Через пятнадцать лет, когда Гейне довольно близко познакомился с Джеймсом, он переменил свои взгляды на него, хотя комплименты, как часто бывает у Гейне, очень двусмысленны. Джеймс, признавал Гейне, «обладает способностью находить, пусть не всегда судить, ведущих исполнителей во всех сферах деятельности. В силу такого дара его сравнивают с Людовиком XIV; по правде говоря, в противовес его здешним парижским коллегам, которые любят окружать себя посредственностями, герр Джеймс фон Ротшильд всегда дружит со знаменитостями в любой области; даже если он сам в чем-то не разбирается, он знает, кто наиболее преуспел в той или иной сфере. Может быть, он не понимает в музыке ни единой ноты, но другом его семьи всегда был Россини. Ари Шеффер — его придворный художник… Герр фон Ротшильд не знает ни слова по-гречески, но благоволит к ученому эллинисту Летронну… Поэзия, французская и немецкая, также весьма ярко представлена в числе пристрастий герра фон Ротшильда; хотя мне кажется, будто… герр барон не так любит поэтов нашего времени, как великих поэтов прошлого, например Гомера, Софокла, Данте, Сервантеса, Шекспира, Гете — чистых мертвых поэтов, просвещенных гениев, которые свободны от всех земных нечистот, удалены от всех мирских нужд и не просят у него акции Северной железной дороги».

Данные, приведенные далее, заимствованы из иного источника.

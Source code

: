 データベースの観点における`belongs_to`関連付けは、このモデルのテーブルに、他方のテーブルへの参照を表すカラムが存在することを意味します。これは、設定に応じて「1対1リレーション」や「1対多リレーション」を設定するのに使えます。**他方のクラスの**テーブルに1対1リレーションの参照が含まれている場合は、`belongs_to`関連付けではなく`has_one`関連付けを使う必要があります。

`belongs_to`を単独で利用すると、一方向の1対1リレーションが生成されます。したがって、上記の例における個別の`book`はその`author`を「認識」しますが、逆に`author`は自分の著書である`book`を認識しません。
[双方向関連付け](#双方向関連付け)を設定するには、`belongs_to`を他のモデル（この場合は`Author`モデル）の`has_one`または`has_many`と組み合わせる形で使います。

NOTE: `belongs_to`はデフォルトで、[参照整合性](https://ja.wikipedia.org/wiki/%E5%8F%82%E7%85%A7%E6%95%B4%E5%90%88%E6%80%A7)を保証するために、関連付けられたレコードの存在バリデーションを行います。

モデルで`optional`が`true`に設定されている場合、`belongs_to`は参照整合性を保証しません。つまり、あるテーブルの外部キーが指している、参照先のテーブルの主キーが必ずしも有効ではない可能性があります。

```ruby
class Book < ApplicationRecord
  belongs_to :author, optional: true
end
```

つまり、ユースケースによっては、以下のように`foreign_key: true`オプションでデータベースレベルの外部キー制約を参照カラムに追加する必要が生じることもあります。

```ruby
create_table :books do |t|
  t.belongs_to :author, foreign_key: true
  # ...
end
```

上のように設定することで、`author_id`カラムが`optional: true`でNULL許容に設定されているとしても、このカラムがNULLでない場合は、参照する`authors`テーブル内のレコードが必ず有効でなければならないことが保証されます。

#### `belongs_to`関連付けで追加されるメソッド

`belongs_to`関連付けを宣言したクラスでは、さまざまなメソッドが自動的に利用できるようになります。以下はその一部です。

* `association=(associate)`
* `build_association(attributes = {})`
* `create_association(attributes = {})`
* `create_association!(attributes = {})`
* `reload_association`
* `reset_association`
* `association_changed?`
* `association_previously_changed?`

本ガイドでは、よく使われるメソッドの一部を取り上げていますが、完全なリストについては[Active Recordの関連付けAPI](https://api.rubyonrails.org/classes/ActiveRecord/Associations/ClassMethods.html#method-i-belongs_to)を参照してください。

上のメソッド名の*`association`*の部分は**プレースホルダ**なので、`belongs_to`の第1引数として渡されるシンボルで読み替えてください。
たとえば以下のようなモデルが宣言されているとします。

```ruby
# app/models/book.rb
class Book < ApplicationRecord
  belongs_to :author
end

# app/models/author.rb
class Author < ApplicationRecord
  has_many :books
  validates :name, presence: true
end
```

Далее станет ясно, что последнее замечание служило многозначительным намеком на собственные отношения Гейне с Джеймсом; но, вынеся их за скобки и сделав скидку на сатирическое преувеличение, можно видеть, что вышеприведенный абзац (опубликованный в 1843 г. в «Аугсбургер цайтунг») едва ли мог быть написан о человеке, который совершенно не интересуется искусством. Даже если сам Джеймс не был в чем-то специалистом, он восхищался познаниями в той или иной области, что совсем не похоже на обывателя. Годом ранее, когда еще один тщеславный молодой литератор (также выкрест, как Гейне) впервые познакомился с Джеймсом на ужине в Париже, он попал прямо в точку. «Он кажется мне, — писал Бенджамин Дизраэли сестре, — счастливой смесью французского денди и разносчика апельсинов. Он заговорил со мной без церемоний, начав с фразы: „Кажется, вы знакомы с моим племянником “». «Разносчик апельсинов» в Джеймсе сильнее всего проявлялся в сильном франкфуртском акценте, с каким он говорил по-французски, и во властных манерах, общих с его лондонским братом; но «французским денди» он был в глубине души — ему нравилось общество художников, музыкантов и писателей. Одна англичанка, посетившая Париж в 1850-е гг., тоже это заметила, когда нанесла визит «мадам де Рот… чье поэтическое обиталище больше похоже на дворец богатого художника, чем на дом миллионера». Несмотря на грубые манеры, Джеймс в глубине души был эстетом — даже представителем богемы, — хотя он осторожно потакал этому своему пристрастию, окружая себя красивыми вещами и вводя одного-двух самых занятных создателей таких вещей в свое во всем остальном скучное окружение. Нечто подобное можно сказать и о его английских племянниках, чья любовь к охоте была всего лишь одной гранью их широкого кругозора за стенами конторы.